Supported file formats for Datalake tables
There are many file formats supported in open source. The described file formats are the ones that are supported in Db2® Warehouse on Cloud and Db2 Warehouse on OpenShift. Columnar storage saves both time and space during data processing, making ORC and Parquet the preferred file formats to use.
Parquet
The Parquet file format is an open source columnar storage format. Parquet is highly efficient for types of large-scale queries. Parquet is especially good for queries scanning particular columns within a particular table.
This is the default file format supported for Datalake tables in Db2.
The recommended compression types for this file format are snappy (the default) and gzip.
Optimized Row Columnar (ORC)
The ORC file format provides a highly efficient way to store data. ORC files store collections of rows in a columnar format, which enables parallel processing of row collections across your cluster.
The ORC file format uses type-specific encoders for each column and divides the file into large stripes. Each stripe uses indexes that enable the Db2 readers to skip sets of rows that do not satisfy filter conditions. A footer contains metadata that includes byte range information for each stripe and type information for the file. The amount of resources that Db2 uses to process ORC files is affected by the ORC stripe size. The recommended stripe size for ORC files, which is determined by the orc.stripe.size property, is 64 MB. Stripe sizes larger than 256 MB should be avoided.

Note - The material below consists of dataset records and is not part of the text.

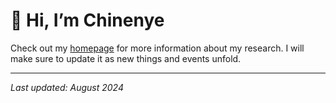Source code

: # 👋 Hi, I’m Chinenye

Check out my [homepage](https://chinenyeokafor.github.io/) for more information about my research. I will make sure to update it as new things and events unfold.

---

*Last updated: August 2024*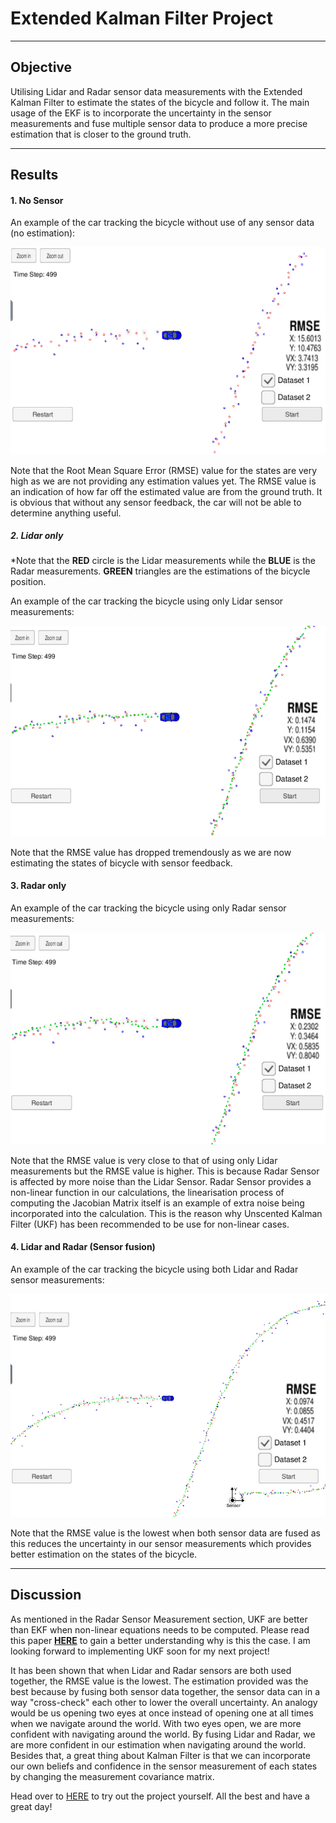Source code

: # Extended Kalman Filter Project 

---

## Objective

Utilising Lidar and Radar sensor data measurements with the Extended Kalman Filter to estimate the states of the bicycle and follow it. The main usage of the EKF is to incorporate the uncertainty in the sensor measurements and fuse multiple sensor data to produce a more precise estimation that is closer to the ground truth. 


---

## Results 

#### 1. No Sensor 

An example of the car tracking the bicycle without use of any sensor data (no estimation):

![](result_images/no_sensor.PNG)


Note that the Root Mean Square Error (RMSE) value for the states are very high as we are not providing any estimation values yet. The RMSE value is an indication of how far off the estimated value are from the ground truth. It is obvious that without any sensor feedback, the car will not be able to determine anything useful.

##### 2. Lidar only

*Note that the **RED** circle is the Lidar measurements while the **BLUE** is the Radar measurements. **GREEN** triangles are the estimations of the bicycle position.

An example of the car tracking the bicycle using only Lidar sensor measurements:

![](result_images/lidar.PNG)


Note that the RMSE value has dropped tremendously as we are now estimating the states of bicycle with sensor feedback.

#### 3. Radar only

An example of the car tracking the bicycle using only Radar sensor measurements:

![](result_images/radar.PNG)

Note that the RMSE value is very close to that of using only Lidar measurements but the RMSE value is higher. This is because Radar Sensor is affected by more noise than the Lidar Sensor. Radar Sensor provides a non-linear function in our calculations, the linearisation process of computing the Jacobian Matrix itself is an example of extra noise being incorporated into the calculation. This is the reason why Unscented Kalman Filter (UKF) has been recommended to be use for non-linear cases.


#### 4. Lidar and Radar (Sensor fusion)

An example of the car tracking the bicycle using both Lidar and Radar sensor measurements:

![](result_images/lidar_and_radar.PNG)


Note that the RMSE value is the lowest when both sensor data are fused as this reduces the uncertainty in our sensor measurements which provides better estimation on the states of the bicycle. 

---

## Discussion

As mentioned in the Radar Sensor Measurement section, UKF are better than EKF when non-linear equations needs to be computed. Please read this paper [**HERE**](https://www.seas.harvard.edu/courses/cs281/papers/unscented.pdf) to gain a better understanding why is this the case. I am looking forward to implementing UKF soon for my next project!

It has been shown that when Lidar and Radar sensors are both used together, the RMSE value is the lowest. The estimation provided was the best because by fusing both sensor data together, the sensor data can in a way "cross-check" each other to lower the overall uncertainty. An analogy would be us opening two eyes at once instead of opening one at all times when we navigate around the world. With two eyes open, we are more confident with navigating around the world. By fusing Lidar and Radar, we are more confident in our estimation when navigating around the world. Besides that, a great thing about Kalman Filter is that we can incorporate our own beliefs and confidence in the sensor measurement of each states by changing the measurement covariance matrix. 

Head over to [HERE](https://github.com/udacity/CarND-Extended-Kalman-Filter-Project) to try out the project yourself. All the best and have a great day!
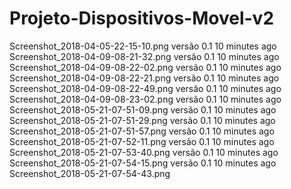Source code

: # Projeto-Dispositivos-Movel-v2
Screenshot_2018-04-05-22-15-10.png	versão 0.1	10 minutes ago
Screenshot_2018-04-09-08-21-32.png	versão 0.1	10 minutes ago
Screenshot_2018-04-09-08-22-02.png	versão 0.1	10 minutes ago
Screenshot_2018-04-09-08-22-21.png	versão 0.1	10 minutes ago
Screenshot_2018-04-09-08-22-49.png	versão 0.1	10 minutes ago
Screenshot_2018-04-09-08-23-02.png	versão 0.1	10 minutes ago
Screenshot_2018-05-21-07-51-09.png	versão 0.1	10 minutes ago
Screenshot_2018-05-21-07-51-29.png	versão 0.1	10 minutes ago
Screenshot_2018-05-21-07-51-57.png	versão 0.1	10 minutes ago
Screenshot_2018-05-21-07-52-11.png	versão 0.1	10 minutes ago
Screenshot_2018-05-21-07-53-40.png	versão 0.1	10 minutes ago
Screenshot_2018-05-21-07-54-15.png	versão 0.1	10 minutes ago
Screenshot_2018-05-21-07-54-43.png











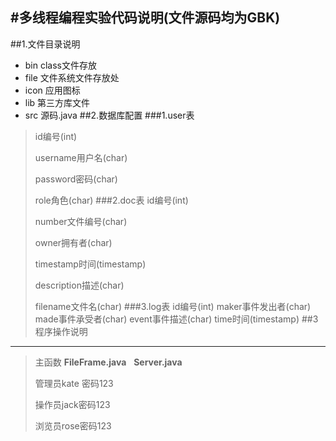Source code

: #多线程编程实验代码说明(文件源码均为GBK)
---
##1.文件目录说明
- bin	class文件存放
- file	文件系统文件存放处
- icon	应用图标
- lib	第三方库文件
- src	源码.java
##2.数据库配置
###1.user表
>id编号(int)
>
>username用户名(char)
>
>password密码(char)
>
>role角色(char)
###2.doc表
>id编号(int)
>
>number文件编号(char)
>
>owner拥有者(char)
>
>timestamp时间(timestamp)
>
>description描述(char)
>
>filename文件名(char)
###3.log表
>id编号(int)
>maker事件发出者(char)
>made事件承受者(char)
>event事件描述(char)
>time时间(timestamp)
##3程序操作说明
---
>主函数&nbsp;**FileFrame.java**&nbsp;&nbsp;&nbsp;**Server.java**
>
>管理员kate 密码123
>
>操作员jack密码123
>
>浏览员rose密码123
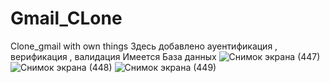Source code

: # Gmail_CLone
Clone_gmail with own things
Здесь добавлено ауентификация , верификация , валидация 
Имеется База данных
![Снимок экрана (447)](https://github.com/BEkasss11/Gmail_CLone/assets/95402990/159da619-d264-436d-8b28-4fd990ec86d5)
![Снимок экрана (448)](https://github.com/BEkasss11/Gmail_CLone/assets/95402990/8c3ed18e-8b29-4726-973b-5f951a50c126)
![Снимок экрана (449)](https://github.com/BEkasss11/Gmail_CLone/assets/95402990/ce7581b6-ec00-43cb-9b9b-686c31f3ec57)
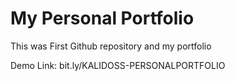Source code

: # My Personal Portfolio

This was First Github repository and my portfolio


Demo Link: bit.ly/KALIDOSS-PERSONALPORTFOLIO
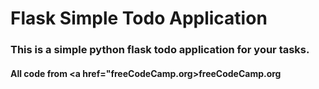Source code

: # Flask Simple Todo Application
### This is a simple python flask todo application for your tasks.
#### All code from <a href="freeCodeCamp.org>freeCodeCamp.org</a>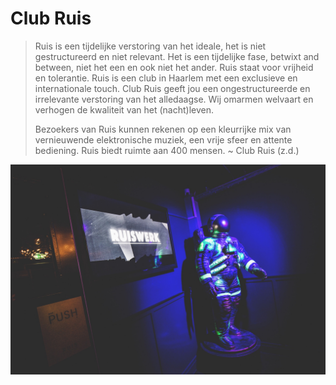# Club Ruis

> Ruis is een tijdelijke verstoring van het ideale, het is niet gestructureerd en niet relevant. Het is een tijdelijke fase, betwixt and between, niet het een en ook niet het ander. Ruis staat voor vrijheid en tolerantie. Ruis is een club in Haarlem met een exclusieve en internationale touch. Club Ruis geeft jou een ongestructureerde en irrelevante verstoring van het alledaagse. Wij omarmen welvaart en verhogen de kwaliteit van het (nacht)leven.
>
> Bezoekers van Ruis kunnen rekenen op een kleurrijke mix van vernieuwende elektronische muziek, een vrije sfeer en attente bediening. Ruis biedt ruimte aan 400 mensen. ~ Club Ruis (z.d.)

![ingang Club Ruis](../assets/images/club-ruis-ingang.jpg)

For details about using the ORC file format with historical DATE and TIMESTAMP values, see Data types supported by Datalake tables.
The recommended compression type for this file format is zlib (the default).
Avro
Avro, an Apache open source project, provides a convenient way to represent complex data structures within the Hadoop environment. By using an Avro SerDe in your CREATE TABLE (Datalake) statement, you can read or write Avro data as Datalake tables.
Avro data type | Db2 data type | avro.schema.literal |
---|---|---|
LONG | BIGINT |
{ "name": "<COL_NAME>", "type": "long" }, |
BYTES | BINARY, VIBINARY |
{ "name": "<COL_NAME>", "type": "bytes" }, |
BOOLEAN | BOOLEAN |
{ "name": "<COL_NAME>", "type": "boolean" }, |
STRING | VARCHAR, CHAR, STRING |
{ "name": "<COL_NAME>", "type": "string" }, |
DOUBLE | DOUBLE, FLOAT8 |
{ "name": "<COL_NAME>", "type": "double" }, |
FLOAT | FLOAT, FLOAT4, REAL |
{ "name": "<COL_NAME>", "type": "float" }, |
INT | INTEGER, INT, INT4, SMALLINT, INT2, TINYINT |
{ "name": "<COL_NAME>", "type": "int" }, |
Text
The text file format is common because it is easy to use and manage. Data is stored in lines, with each line being a record. Each line is terminated by a newline character (\n).
By default, the field terminator for text file format is \001, the ASCII character that represents CTRL-A. If you want to use CSV files, the EXTERNAL TABLE support is recommended over the Datalake TABLE support. See, CREATE EXTERNAL TABLE statement.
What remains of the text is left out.